As the race progresses, Yuu is determined to win. He believes he has to win to prove he truly “shake Kyouko off” and move on with his life. Kaguya and Miyuki and Chika cheer him on, hoping the good person they know can overcome adversity. Kobachi loudly cheers him on, while Miko, who helped get Yuu reinstated, cheers for him almost under her breath—but with no less conviction.

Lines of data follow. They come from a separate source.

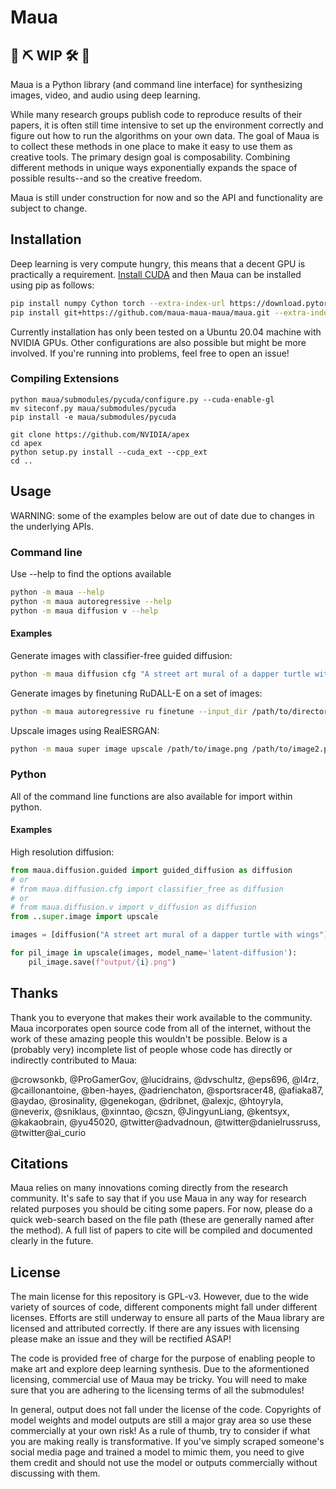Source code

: # Maua

## 👷 ⛏️ WIP 🛠️ 👷

Maua is a Python library (and command line interface) for synthesizing images, video, and audio using deep learning.

While many research groups publish code to reproduce results of their papers, it is often still time intensive to set up the environment correctly and figure out how to run the algorithms on your own data. The goal of Maua is to collect these methods in one place to make it easy to use them as creative tools. The primary design goal is composability. Combining different methods in unique ways exponentially expands the space of possible results--and so the creative freedom.

Maua is still under construction for now and so the API and functionality are subject to change.

## Installation

Deep learning is very compute hungry, this means that a decent GPU is practically a requirement. [Install CUDA](https://developer.nvidia.com/cuda-downloads) and then Maua can be installed using pip as follows: 

```bash
pip install numpy Cython torch --extra-index-url https://download.pytorch.org/whl/cu116
pip install git+https://github.com/maua-maua-maua/maua.git --extra-index-url https://pypi.ngc.nvidia.com --extra-index-url https://download.pytorch.org/whl/cu116
```

Currently installation has only been tested on a Ubuntu 20.04 machine with NVIDIA GPUs. Other configurations are also possible but might be more involved. If you're running into problems, feel free to open an issue!

### Compiling Extensions

```
python maua/submodules/pycuda/configure.py --cuda-enable-gl
mv siteconf.py maua/submodules/pycuda
pip install -e maua/submodules/pycuda

git clone https://github.com/NVIDIA/apex
cd apex
python setup.py install --cuda_ext --cpp_ext 
cd ..
```


## Usage

WARNING: some of the examples below are out of date due to changes in the underlying APIs.

### Command line

Use --help to find the options available
```bash
python -m maua --help
python -m maua autoregressive --help
python -m maua diffusion v --help
```

#### Examples

Generate images with classifier-free guided diffusion:
```bash
python -m maua diffusion cfg "A street art mural of a dapper turtle with wings"
```

Generate images by finetuning RuDALL-E on a set of images:
```bash
python -m maua autoregressive ru finetune --input_dir /path/to/directory/of/images/
```

Upscale images using RealESRGAN:
```bash
python -m maua super image upscale /path/to/image.png /path/to/image2.png /path/to/image3.png --model_name RealESRGAN-pbaylies-hr-paintings
```

### Python

All of the command line functions are also available for import within python.

#### Examples

High resolution diffusion:
```python
from maua.diffusion.guided import guided_diffusion as diffusion
# or 
# from maua.diffusion.cfg import classifier_free as diffusion
# or 
# from maua.diffusion.v import v_diffusion as diffusion
from ..super.image import upscale

images = [diffusion("A street art mural of a dapper turtle with wings") for i in range(5)]

for pil_image in upscale(images, model_name='latent-diffusion'):
    pil_image.save(f"output/{i}.png")
```

## Thanks

Thank you to everyone that makes their work available to the community. Maua incorporates open source code from all of the internet, without the work of these amazing people this wouldn't be possible. Below is a (probably very) incomplete list of people whose code has directly or indirectly contributed to Maua:

@crowsonkb, @ProGamerGov, @lucidrains, @dvschultz, @eps696, @l4rz, @caillonantoine, @ben-hayes, @adrienchaton, @sportsracer48, @afiaka87, @aydao, @rosinality, @genekogan, @dribnet, @alexjc, @htoyryla, @neverix, @sniklaus, @xinntao, @cszn, @JingyunLiang, @kentsyx, @kakaobrain, @yu45020, @twitter@advadnoun, @twitter@danielrussruss, @twitter@ai_curio

## Citations

Maua relies on many innovations coming directly from the research community. It's safe to say that if you use Maua in any way for research related purposes you should be citing some papers. For now, please do a quick web-search based on the file path (these are generally named after the method). A full list of papers to cite will be compiled and documented clearly in the future.

## License

The main license for this repository is GPL-v3. However, due to the wide variety of sources of code, different components might fall under different licenses. Efforts are still underway to ensure all parts of the Maua library are licensed and attributed correctly. If there are any issues with licensing please make an issue and they will be rectified ASAP!

The code is provided free of charge for the purpose of enabling people to make art and explore deep learning synthesis. Due to the aformentioned licensing, commercial use of Maua may be tricky. You will need to make sure that you are adhering to the licensing terms of all the submodules!

In general, output does not fall under the license of the code. Copyrights of model weights and model outputs are still a major gray area so use these commercially at your own risk! As a rule of thumb, try to consider if what you are making really is transformative. If you've simply scraped someone's social media page and trained a model to mimic them, you need to give them credit and should not use the model or outputs commercially without discussing with them.
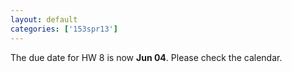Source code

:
```yaml
---
layout: default
categories: ['153spr13']
---
```


The due date for HW 8 is now **Jun 04**. Please check the calendar.
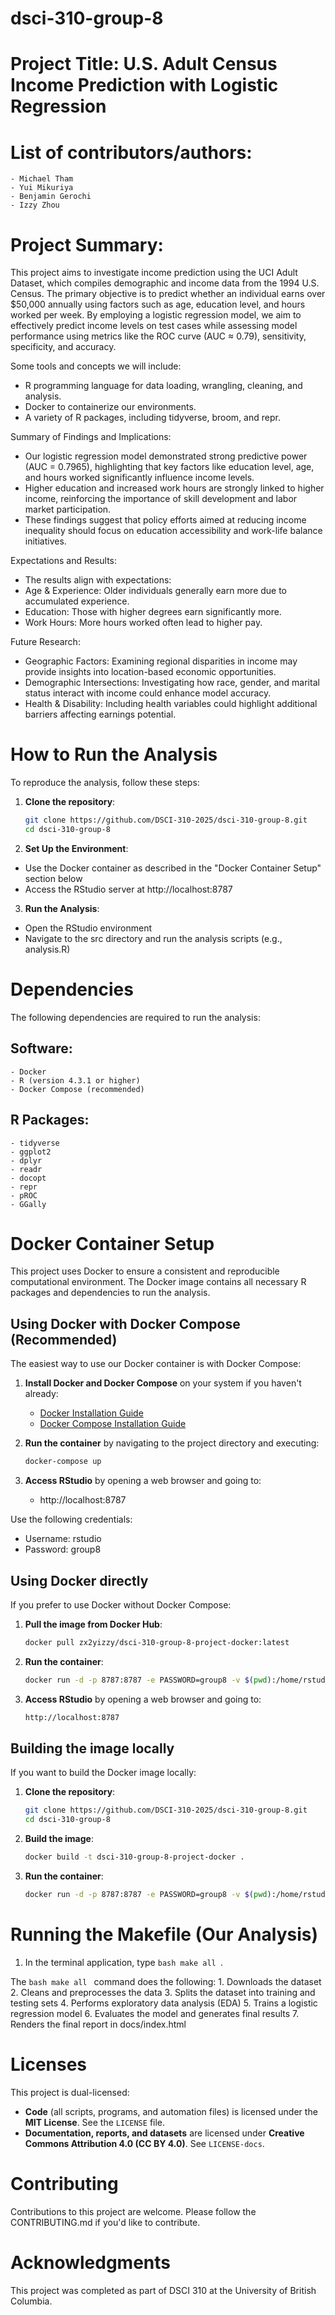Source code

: # dsci-310-group-8

# Project Title: U.S. Adult Census Income Prediction with Logistic Regression

# List of contributors/authors:
    - Michael Tham
    - Yui Mikuriya
    - Benjamin Gerochi
    - Izzy Zhou

# Project Summary:
This project aims to investigate income prediction using the UCI Adult Dataset, which compiles demographic and income data from the 1994 U.S. Census. The primary objective is to predict whether an individual earns over $50,000 annually using factors such as age, education level, and hours worked per week. By employing a logistic regression model, we aim to effectively predict income levels on test cases while assessing model performance using metrics like the ROC curve (AUC ≈ 0.79), sensitivity, specificity, and accuracy.

Some tools and concepts we will include:
- R programming language for data loading, wrangling, cleaning, and analysis.
- Docker to containerize our environments.
- A variety of R packages, including tidyverse, broom, and repr.

Summary of Findings and Implications:
- Our logistic regression model demonstrated strong predictive power (AUC = 0.7965), highlighting that key factors like education level, age, and hours worked significantly influence income levels.
- Higher education and increased work hours are strongly linked to higher income, reinforcing the importance of skill development and labor market participation.
- These findings suggest that policy efforts aimed at reducing income inequality should focus on education accessibility and work-life balance initiatives.

Expectations and Results:
- The results align with expectations:
- Age & Experience: Older individuals generally earn more due to accumulated experience.
- Education: Those with higher degrees earn significantly more.
- Work Hours: More hours worked often lead to higher pay.

Future Research:
- Geographic Factors: Examining regional disparities in income may provide insights into location-based economic opportunities.
- Demographic Intersections: Investigating how race, gender, and marital status interact with income could enhance model accuracy.
- Health & Disability: Including health variables could highlight additional barriers affecting earnings potential.

# How to Run the Analysis
To reproduce the analysis, follow these steps:

1. **Clone the repository**:

    ```bash
    git clone https://github.com/DSCI-310-2025/dsci-310-group-8.git
    cd dsci-310-group-8
    ```

2. **Set Up the Environment**:

- Use the Docker container as described in the "Docker Container Setup" section below
- Access the RStudio server at http://localhost:8787

3. **Run the Analysis**:

- Open the RStudio environment
- Navigate to the src directory and run the analysis scripts (e.g., analysis.R)

# Dependencies
The following dependencies are required to run the analysis:

## Software:
    - Docker
    - R (version 4.3.1 or higher)
    - Docker Compose (recommended)

## R Packages:
    - tidyverse
    - ggplot2
    - dplyr
    - readr
    - docopt
    - repr
    - pROC
    - GGally

# Docker Container Setup
This project uses Docker to ensure a consistent and reproducible computational environment. The Docker image contains all necessary R packages and dependencies to run the analysis.

## Using Docker with Docker Compose (Recommended)

The easiest way to use our Docker container is with Docker Compose:

1. **Install Docker and Docker Compose** on your system if you haven't already:
   - [Docker Installation Guide](https://docs.docker.com/get-docker/)
   - [Docker Compose Installation Guide](https://docs.docker.com/compose/install/)

2. **Run the container** by navigating to the project directory and executing:

   ```bash
   docker-compose up
   ```

3. **Access RStudio** by opening a web browser and going to: 
   - http://localhost:8787

Use the following credentials:
- Username: rstudio
- Password: group8

## Using Docker directly

If you prefer to use Docker without Docker Compose:

1. **Pull the image from Docker Hub**:

   ```bash
   docker pull zx2yizzy/dsci-310-group-8-project-docker:latest
   ```

2. **Run the container**:

    ```bash
    docker run -d -p 8787:8787 -e PASSWORD=group8 -v $(pwd):/home/rstudio/project zx2yizzy/dsci-310-group-8-project-docker:latest
    ```

3. **Access RStudio** by opening a web browser and going to:

    ```bash
    http://localhost:8787
    ```

## Building the image locally
If you want to build the Docker image locally:

1. **Clone the repository**:

    ```bash
    git clone https://github.com/DSCI-310-2025/dsci-310-group-8.git
    cd dsci-310-group-8
    ```

2. **Build the image**:

    ```bash
    docker build -t dsci-310-group-8-project-docker .
    ```

3. **Run the container**:

    ```bash
    docker run -d -p 8787:8787 -e PASSWORD=group8 -v $(pwd):/home/rstudio/project dsci-310-group-8-project-docker
    ```

# Running the Makefile (Our Analysis)
<!-- 1. Ensure you go to Settings in the cloned github repository.
2. Click Pages.
3. Under the sub-heading, branch, select 'main'.
4. Select the folder '/docs'.
5. Now, in the terminal application, type ```bash make all ```.
6. Go to '<> Code' in the same repository.
7. On the top right where it displays, 'About', click the gear icon.
8. Under the 'Website' heading, click 'Use your GitHub Pages website'.
9. Now access our analysis through this website! -->
1. In the terminal application, type ```bash make all ```.

The ```bash make all ``` command does the following:
	1.	Downloads the dataset
	2.	Cleans and preprocesses the data
	3.	Splits the dataset into training and testing sets
	4.	Performs exploratory data analysis (EDA)
	5.	Trains a logistic regression model
	6.	Evaluates the model and generates final results
	7.	Renders the final report in docs/index.html

# Licenses

This project is dual-licensed:

- **Code** (all scripts, programs, and automation files) is licensed under the **MIT License**. See the `LICENSE` file.
- **Documentation, reports, and datasets** are licensed under **Creative Commons Attribution 4.0 (CC BY 4.0)**. See `LICENSE-docs`.

# Contributing
Contributions to this project are welcome. Please follow the CONTRIBUTING.md if you'd like to contribute.

# Acknowledgments
This project was completed as part of DSCI 310 at the University of British Columbia.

Yuu ends up losing by a hair. Like the lack of a forced reconciliation with Kyouko, the defeat is an excellent subversion of how these races usually go. But the fact is, he still tried his best and his cheer squad comrades appreciate that. Koyasu, the pink-haired girl, even tears up, so moved by his genuine frustration. Rather than calling him a loser and failure and weirdo like he feared, they tell him he did good.

Suddenly, as his tears give way and his field of vision clears, he can finally see the EYES of the cheer squad members, a pack of Normies with whom he thought he’d never get along and inherently distrusted due to past traumas. But there they are in all their glory. We’d never seen their eyes either because Yuu never looked at them properly. Now he does, and he’s elated to discover they’re all good people.

As Kyouko departs, she tells her former classmates she was glad to be able to give Yuu a piece of her mind, and leaves Shuchiin with fun memories despite how things turned out. As Kaguya and Ai observe, she’s blissfully ignorant, but the smile she wears as she leaves is the very thing Yuu worked and suffered to protect, and he succeeded.

That Yuu would do that for a classmate he barely knew, at the cost of so much personal turmoil and with no reward, then he must be the very best quality of person. It’s no wonder he was recruited into the StuCo. This episode of Love is War had virtually no jokes or gags, but it didn’t matter. What it offered instead was masterful character drama, further cementing its status as Anime of the Year.